If an entry below contains an image, drop the image and retype the rest exactly.

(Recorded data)
————
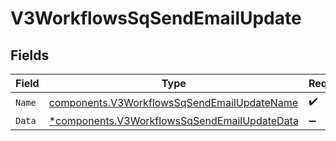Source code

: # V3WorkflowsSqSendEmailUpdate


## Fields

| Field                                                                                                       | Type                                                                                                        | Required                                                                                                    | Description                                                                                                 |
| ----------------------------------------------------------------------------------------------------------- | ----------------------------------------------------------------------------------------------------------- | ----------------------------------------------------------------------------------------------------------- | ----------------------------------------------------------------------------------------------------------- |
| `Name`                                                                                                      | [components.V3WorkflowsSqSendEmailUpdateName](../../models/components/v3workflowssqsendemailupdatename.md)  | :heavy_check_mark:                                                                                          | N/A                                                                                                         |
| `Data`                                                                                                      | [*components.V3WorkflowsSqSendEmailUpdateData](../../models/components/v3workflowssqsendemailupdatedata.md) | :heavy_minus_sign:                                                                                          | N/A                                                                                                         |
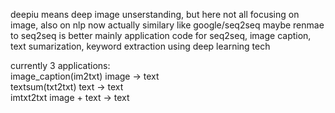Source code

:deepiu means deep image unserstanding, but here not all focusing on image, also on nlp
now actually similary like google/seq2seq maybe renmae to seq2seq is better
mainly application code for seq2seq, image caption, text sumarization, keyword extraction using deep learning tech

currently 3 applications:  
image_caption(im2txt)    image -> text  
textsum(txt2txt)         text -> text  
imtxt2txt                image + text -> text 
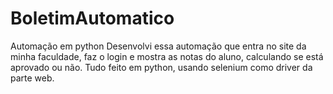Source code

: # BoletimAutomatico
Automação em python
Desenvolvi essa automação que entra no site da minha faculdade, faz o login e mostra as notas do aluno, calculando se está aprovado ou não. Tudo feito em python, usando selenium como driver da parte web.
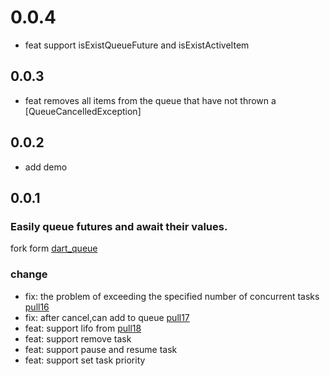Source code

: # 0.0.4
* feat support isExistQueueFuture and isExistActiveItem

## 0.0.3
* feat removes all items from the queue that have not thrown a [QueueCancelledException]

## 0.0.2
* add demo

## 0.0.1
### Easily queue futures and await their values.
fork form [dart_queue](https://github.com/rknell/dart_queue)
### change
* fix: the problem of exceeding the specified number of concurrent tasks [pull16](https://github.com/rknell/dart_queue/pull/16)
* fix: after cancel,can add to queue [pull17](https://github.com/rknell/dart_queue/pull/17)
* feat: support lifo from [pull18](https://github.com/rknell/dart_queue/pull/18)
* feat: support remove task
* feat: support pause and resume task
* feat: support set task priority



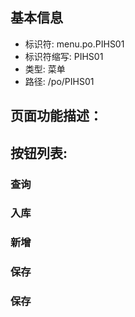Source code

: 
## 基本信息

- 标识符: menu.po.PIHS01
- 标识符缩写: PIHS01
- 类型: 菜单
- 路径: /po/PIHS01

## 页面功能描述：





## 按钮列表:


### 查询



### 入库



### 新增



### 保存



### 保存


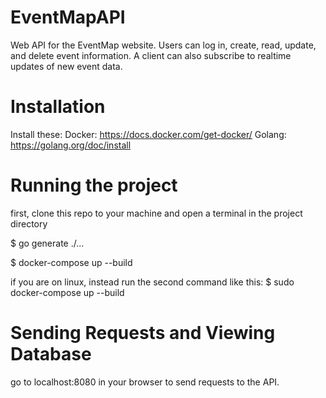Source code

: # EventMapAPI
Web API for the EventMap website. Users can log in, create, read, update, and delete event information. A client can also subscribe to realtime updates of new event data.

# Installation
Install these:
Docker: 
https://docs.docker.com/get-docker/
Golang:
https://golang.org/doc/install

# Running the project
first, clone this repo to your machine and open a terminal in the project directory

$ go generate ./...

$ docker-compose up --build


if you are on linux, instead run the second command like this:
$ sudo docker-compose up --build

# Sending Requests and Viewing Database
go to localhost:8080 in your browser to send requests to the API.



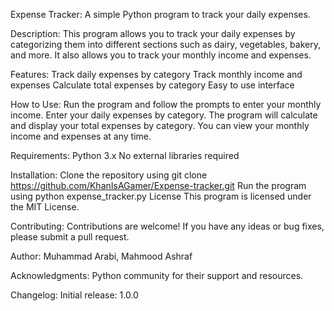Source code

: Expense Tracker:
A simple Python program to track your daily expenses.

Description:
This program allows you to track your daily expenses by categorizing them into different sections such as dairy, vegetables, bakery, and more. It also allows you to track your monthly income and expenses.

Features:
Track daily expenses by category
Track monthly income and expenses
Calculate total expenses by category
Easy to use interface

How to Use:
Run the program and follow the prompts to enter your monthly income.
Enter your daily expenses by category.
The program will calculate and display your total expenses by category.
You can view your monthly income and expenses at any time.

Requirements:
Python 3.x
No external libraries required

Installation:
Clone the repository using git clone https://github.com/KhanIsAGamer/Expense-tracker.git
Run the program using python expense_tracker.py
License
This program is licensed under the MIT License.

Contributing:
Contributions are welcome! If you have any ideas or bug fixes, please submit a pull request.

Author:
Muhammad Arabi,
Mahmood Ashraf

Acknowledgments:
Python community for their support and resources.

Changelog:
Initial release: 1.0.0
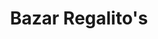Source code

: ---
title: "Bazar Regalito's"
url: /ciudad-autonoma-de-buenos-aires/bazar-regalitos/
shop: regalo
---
————
— Task result —
Source code

: # V3WorkflowsSqSendEmailUpdate


## Fields

| Field                                                                                                       | Type                                                                                                        | Required                                                                                                    | Description                                                                                                 |
| ----------------------------------------------------------------------------------------------------------- | ----------------------------------------------------------------------------------------------------------- | ----------------------------------------------------------------------------------------------------------- | ----------------------------------------------------------------------------------------------------------- |
| `Name`                                                                                                      | [components.V3WorkflowsSqSendEmailUpdateName](../../models/components/v3workflowssqsendemailupdatename.md)  | :heavy_check_mark:                                                                                          | N/A                                                                                                         |
| `Data`                                                                                                      | [*components.V3WorkflowsSqSendEmailUpdateData](../../models/components/v3workflowssqsendemailupdatedata.md) | :heavy_minus_sign:                                                                                          | N/A                                                                                                         |
Source code

:deepiu means deep image unserstanding, but here not all focusing on image, also on nlp
now actually similary like google/seq2seq maybe renmae to seq2seq is better
mainly application code for seq2seq, image caption, text sumarization, keyword extraction using deep learning tech

currently 3 applications:  
image_caption(im2txt)    image -> text  
textsum(txt2txt)         text -> text  
imtxt2txt                image + text -> text 
Source code

: # BoletimAutomatico
Automação em python
Desenvolvi essa automação que entra no site da minha faculdade, faz o login e mostra as notas do aluno, calculando se está aprovado ou não. Tudo feito em python, usando selenium como driver da parte web.
Source code

: # 0.0.4
* feat support isExistQueueFuture and isExistActiveItem

## 0.0.3
* feat removes all items from the queue that have not thrown a [QueueCancelledException]

## 0.0.2
* add demo

## 0.0.1
### Easily queue futures and await their values.
fork form [dart_queue](https://github.com/rknell/dart_queue)
### change
* fix: the problem of exceeding the specified number of concurrent tasks [pull16](https://github.com/rknell/dart_queue/pull/16)
* fix: after cancel,can add to queue [pull17](https://github.com/rknell/dart_queue/pull/17)
* feat: support lifo from [pull18](https://github.com/rknell/dart_queue/pull/18)
* feat: support remove task
* feat: support pause and resume task
* feat: support set task priority



Source code

: 
## 基本信息

- 标识符: menu.po.PIHS01
- 标识符缩写: PIHS01
- 类型: 菜单
- 路径: /po/PIHS01

## 页面功能描述：





## 按钮列表:


### 查询



### 入库



### 新增



### 保存



### 保存


Source code

: # EventMapAPI
Web API for the EventMap website. Users can log in, create, read, update, and delete event information. A client can also subscribe to realtime updates of new event data.

# Installation
Install these:
Docker: 
https://docs.docker.com/get-docker/
Golang:
https://golang.org/doc/install

# Running the project
first, clone this repo to your machine and open a terminal in the project directory

$ go generate ./...

$ docker-compose up --build


if you are on linux, instead run the second command like this:
$ sudo docker-compose up --build

# Sending Requests and Viewing Database
go to localhost:8080 in your browser to send requests to the API.



Source code

: Expense Tracker:
A simple Python program to track your daily expenses.

Description:
This program allows you to track your daily expenses by categorizing them into different sections such as dairy, vegetables, bakery, and more. It also allows you to track your monthly income and expenses.

Features:
Track daily expenses by category
Track monthly income and expenses
Calculate total expenses by category
Easy to use interface

How to Use:
Run the program and follow the prompts to enter your monthly income.
Enter your daily expenses by category.
The program will calculate and display your total expenses by category.
You can view your monthly income and expenses at any time.

Requirements:
Python 3.x
No external libraries required

Installation:
Clone the repository using git clone https://github.com/KhanIsAGamer/Expense-tracker.git
Run the program using python expense_tracker.py
License
This program is licensed under the MIT License.

Contributing:
Contributions are welcome! If you have any ideas or bug fixes, please submit a pull request.

Author:
Muhammad Arabi,
Mahmood Ashraf

Acknowledgments:
Python community for their support and resources.

Changelog:
Initial release: 1.0.0
Source code

: ---
title: "Bazar Regalito's"
url: /ciudad-autonoma-de-buenos-aires/bazar-regalitos/
shop: regalo
---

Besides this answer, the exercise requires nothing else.